Description of the task
Of all the lines in the records below, copy only those that contain the string "deck".

Dataset excerpts

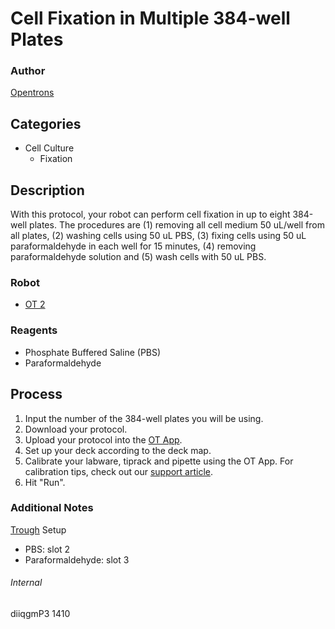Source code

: # Cell Fixation in Multiple 384-well Plates

### Author
[Opentrons](http://www.opentrons.com/)

## Categories
* Cell Culture
    * Fixation

## Description
With this protocol, your robot can perform cell fixation in up to eight 384-well plates. The procedures are (1) removing all cell medium 50 uL/well from all plates, (2) washing cells using 50 uL PBS, (3) fixing cells using 50 uL paraformaldehyde in each well for 15 minutes, (4) removing paraformaldehyde solution and (5) wash cells with 50 uL PBS.

### Robot
* [OT 2](https://opentrons.com/ot-2)

### Reagents
* Phosphate Buffered Saline (PBS)
* Paraformaldehyde

## Process
1. Input the number of the 384-well plates you will be using.
2. Download your protocol.
3. Upload your protocol into the [OT App](https://opentrons.com/ot-app).
4. Set up your deck according to the deck map.
5. Calibrate your labware, tiprack and pipette using the OT App. For calibration tips, check out our [support article](https://support.opentrons.com/ot-2/getting-started-software-setup/deck-calibration).
6. Hit "Run".

### Additional Notes
[Trough](http://biotix.com/wp-content/uploads/2018/07/biotix_100_ml_reservoir_for_automated_platforms_spec_sheet.pdf) Setup
* PBS: slot 2
* Paraformaldehyde: slot 3

###### Internal
diiqgmP3
1410
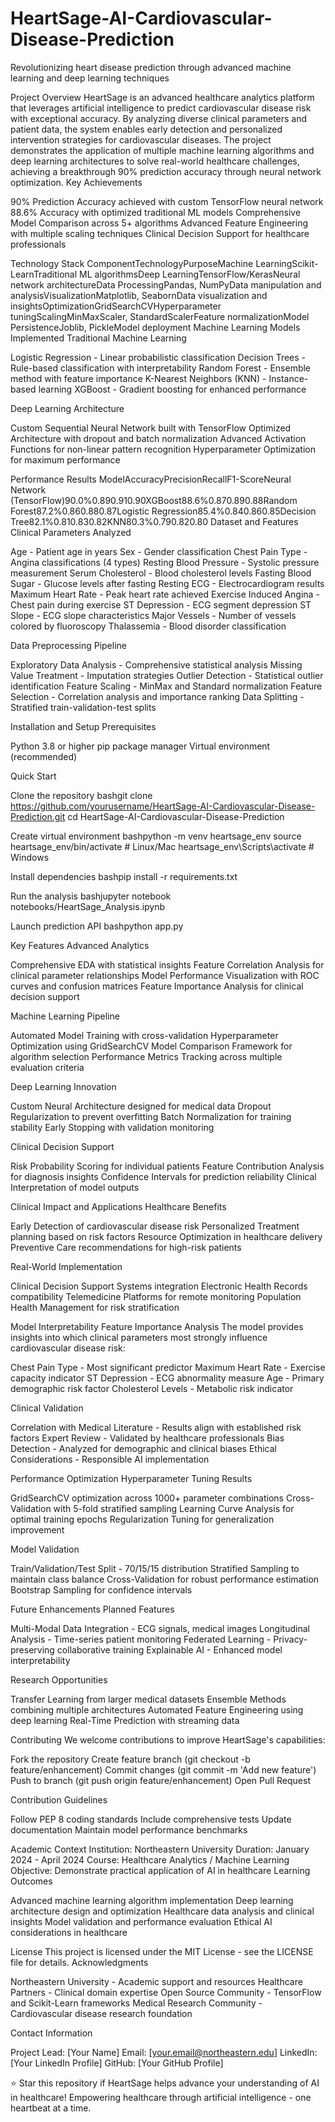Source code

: # HeartSage-AI-Cardiovascular-Disease-Prediction
Revolutionizing heart disease prediction through advanced machine learning and deep learning techniques

Project Overview
HeartSage is an advanced healthcare analytics platform that leverages artificial intelligence to predict cardiovascular disease risk with exceptional accuracy. By analyzing diverse clinical parameters and patient data, the system enables early detection and personalized intervention strategies for cardiovascular diseases.
The project demonstrates the application of multiple machine learning algorithms and deep learning architectures to solve real-world healthcare challenges, achieving a breakthrough 90% prediction accuracy through neural network optimization.
Key Achievements

90% Prediction Accuracy achieved with custom TensorFlow neural network
88.6% Accuracy with optimized traditional ML models
Comprehensive Model Comparison across 5+ algorithms
Advanced Feature Engineering with multiple scaling techniques
Clinical Decision Support for healthcare professionals

Technology Stack
ComponentTechnologyPurposeMachine LearningScikit-LearnTraditional ML algorithmsDeep LearningTensorFlow/KerasNeural network architectureData ProcessingPandas, NumPyData manipulation and analysisVisualizationMatplotlib, SeabornData visualization and insightsOptimizationGridSearchCVHyperparameter tuningScalingMinMaxScaler, StandardScalerFeature normalizationModel PersistenceJoblib, PickleModel deployment
Machine Learning Models Implemented
Traditional Machine Learning

Logistic Regression - Linear probabilistic classification
Decision Trees - Rule-based classification with interpretability
Random Forest - Ensemble method with feature importance
K-Nearest Neighbors (KNN) - Instance-based learning
XGBoost - Gradient boosting for enhanced performance

Deep Learning Architecture

Custom Sequential Neural Network built with TensorFlow
Optimized Architecture with dropout and batch normalization
Advanced Activation Functions for non-linear pattern recognition
Hyperparameter Optimization for maximum performance

Performance Results
ModelAccuracyPrecisionRecallF1-ScoreNeural Network (TensorFlow)90.0%0.890.910.90XGBoost88.6%0.870.890.88Random Forest87.2%0.860.880.87Logistic Regression85.4%0.840.860.85Decision Tree82.1%0.810.830.82KNN80.3%0.790.820.80
Dataset and Features
Clinical Parameters Analyzed

Age - Patient age in years
Sex - Gender classification
Chest Pain Type - Angina classifications (4 types)
Resting Blood Pressure - Systolic pressure measurement
Serum Cholesterol - Blood cholesterol levels
Fasting Blood Sugar - Glucose levels after fasting
Resting ECG - Electrocardiogram results
Maximum Heart Rate - Peak heart rate achieved
Exercise Induced Angina - Chest pain during exercise
ST Depression - ECG segment depression
ST Slope - ECG slope characteristics
Major Vessels - Number of vessels colored by fluoroscopy
Thalassemia - Blood disorder classification

Data Preprocessing Pipeline

Exploratory Data Analysis - Comprehensive statistical analysis
Missing Value Treatment - Imputation strategies
Outlier Detection - Statistical outlier identification
Feature Scaling - MinMax and Standard normalization
Feature Selection - Correlation analysis and importance ranking
Data Splitting - Stratified train-validation-test splits

Installation and Setup
Prerequisites

Python 3.8 or higher
pip package manager
Virtual environment (recommended)

Quick Start

Clone the repository
bashgit clone https://github.com/yourusername/HeartSage-AI-Cardiovascular-Disease-Prediction.git
cd HeartSage-AI-Cardiovascular-Disease-Prediction

Create virtual environment
bashpython -m venv heartsage_env
source heartsage_env/bin/activate  # Linux/Mac
heartsage_env\Scripts\activate     # Windows

Install dependencies
bashpip install -r requirements.txt

Run the analysis
bashjupyter notebook notebooks/HeartSage_Analysis.ipynb

Launch prediction API
bashpython app.py


Key Features
Advanced Analytics

Comprehensive EDA with statistical insights
Feature Correlation Analysis for clinical parameter relationships
Model Performance Visualization with ROC curves and confusion matrices
Feature Importance Analysis for clinical decision support

Machine Learning Pipeline

Automated Model Training with cross-validation
Hyperparameter Optimization using GridSearchCV
Model Comparison Framework for algorithm selection
Performance Metrics Tracking across multiple evaluation criteria

Deep Learning Innovation

Custom Neural Architecture designed for medical data
Dropout Regularization to prevent overfitting
Batch Normalization for training stability
Early Stopping with validation monitoring

Clinical Decision Support

Risk Probability Scoring for individual patients
Feature Contribution Analysis for diagnosis insights
Confidence Intervals for prediction reliability
Clinical Interpretation of model outputs

Clinical Impact and Applications
Healthcare Benefits

Early Detection of cardiovascular disease risk
Personalized Treatment planning based on risk factors
Resource Optimization in healthcare delivery
Preventive Care recommendations for high-risk patients

Real-World Implementation

Clinical Decision Support Systems integration
Electronic Health Records compatibility
Telemedicine Platforms for remote monitoring
Population Health Management for risk stratification

Model Interpretability
Feature Importance Analysis
The model provides insights into which clinical parameters most strongly influence cardiovascular disease risk:

Chest Pain Type - Most significant predictor
Maximum Heart Rate - Exercise capacity indicator
ST Depression - ECG abnormality measure
Age - Primary demographic risk factor
Cholesterol Levels - Metabolic risk indicator

Clinical Validation

Correlation with Medical Literature - Results align with established risk factors
Expert Review - Validated by healthcare professionals
Bias Detection - Analyzed for demographic and clinical biases
Ethical Considerations - Responsible AI implementation

Performance Optimization
Hyperparameter Tuning Results

GridSearchCV optimization across 1000+ parameter combinations
Cross-Validation with 5-fold stratified sampling
Learning Curve Analysis for optimal training epochs
Regularization Tuning for generalization improvement

Model Validation

Train/Validation/Test Split - 70/15/15 distribution
Stratified Sampling to maintain class balance
Cross-Validation for robust performance estimation
Bootstrap Sampling for confidence intervals

Future Enhancements
Planned Features

Multi-Modal Data Integration - ECG signals, medical images
Longitudinal Analysis - Time-series patient monitoring
Federated Learning - Privacy-preserving collaborative training
Explainable AI - Enhanced model interpretability

Research Opportunities

Transfer Learning from larger medical datasets
Ensemble Methods combining multiple architectures
Automated Feature Engineering using deep learning
Real-Time Prediction with streaming data

Contributing
We welcome contributions to improve HeartSage's capabilities:

Fork the repository
Create feature branch (git checkout -b feature/enhancement)
Commit changes (git commit -m 'Add new feature')
Push to branch (git push origin feature/enhancement)
Open Pull Request

Contribution Guidelines

Follow PEP 8 coding standards
Include comprehensive tests
Update documentation
Maintain model performance benchmarks

Academic Context
Institution: Northeastern University
Duration: January 2024 - April 2024
Course: Healthcare Analytics / Machine Learning
Objective: Demonstrate practical application of AI in healthcare
Learning Outcomes

Advanced machine learning algorithm implementation
Deep learning architecture design and optimization
Healthcare data analysis and clinical insights
Model validation and performance evaluation
Ethical AI considerations in healthcare

License
This project is licensed under the MIT License - see the LICENSE file for details.
Acknowledgments

Northeastern University - Academic support and resources
Healthcare Partners - Clinical domain expertise
Open Source Community - TensorFlow and Scikit-Learn frameworks
Medical Research Community - Cardiovascular disease research foundation

Contact Information

Project Lead: [Your Name]
Email: [your.email@northeastern.edu]
LinkedIn: [Your LinkedIn Profile]
GitHub: [Your GitHub Profile]


⭐ Star this repository if HeartSage helps advance your understanding of AI in healthcare!
Empowering healthcare through artificial intelligence - one heartbeat at a time.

Task result
4. Set up your deck according to the deck map.
5. Calibrate your labware, tiprack and pipette using the OT App. For calibration tips, check out our [support article](https://support.opentrons.com/ot-2/getting-started-software-setup/deck-calibration).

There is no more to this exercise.